── Records for this task

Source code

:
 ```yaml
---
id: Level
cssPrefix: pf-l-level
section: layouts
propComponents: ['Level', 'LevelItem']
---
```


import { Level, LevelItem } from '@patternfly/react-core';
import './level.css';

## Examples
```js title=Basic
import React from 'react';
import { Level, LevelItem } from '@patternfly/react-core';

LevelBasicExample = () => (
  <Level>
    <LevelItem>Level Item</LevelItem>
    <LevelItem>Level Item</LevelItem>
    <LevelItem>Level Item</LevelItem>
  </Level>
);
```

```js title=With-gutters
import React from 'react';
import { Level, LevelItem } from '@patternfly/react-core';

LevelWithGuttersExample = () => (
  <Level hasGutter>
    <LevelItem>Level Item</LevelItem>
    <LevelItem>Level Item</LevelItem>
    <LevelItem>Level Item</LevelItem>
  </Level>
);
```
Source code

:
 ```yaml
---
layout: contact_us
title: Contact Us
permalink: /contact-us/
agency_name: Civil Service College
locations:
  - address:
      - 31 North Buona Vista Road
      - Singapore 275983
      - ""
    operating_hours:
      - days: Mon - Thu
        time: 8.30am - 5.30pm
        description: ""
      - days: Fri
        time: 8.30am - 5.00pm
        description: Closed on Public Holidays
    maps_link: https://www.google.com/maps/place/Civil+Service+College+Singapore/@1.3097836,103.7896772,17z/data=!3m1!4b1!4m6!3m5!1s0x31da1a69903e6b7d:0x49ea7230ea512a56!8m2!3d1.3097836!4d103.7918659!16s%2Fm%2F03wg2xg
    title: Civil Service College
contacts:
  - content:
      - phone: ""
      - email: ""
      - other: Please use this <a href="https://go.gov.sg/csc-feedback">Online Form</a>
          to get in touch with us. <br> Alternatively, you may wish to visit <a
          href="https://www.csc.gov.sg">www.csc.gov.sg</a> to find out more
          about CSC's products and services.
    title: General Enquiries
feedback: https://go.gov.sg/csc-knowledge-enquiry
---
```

────

• _What you need to do_
From the data above, count the lines that contain "Civil" and write only that count.

• _Exercise solution_
3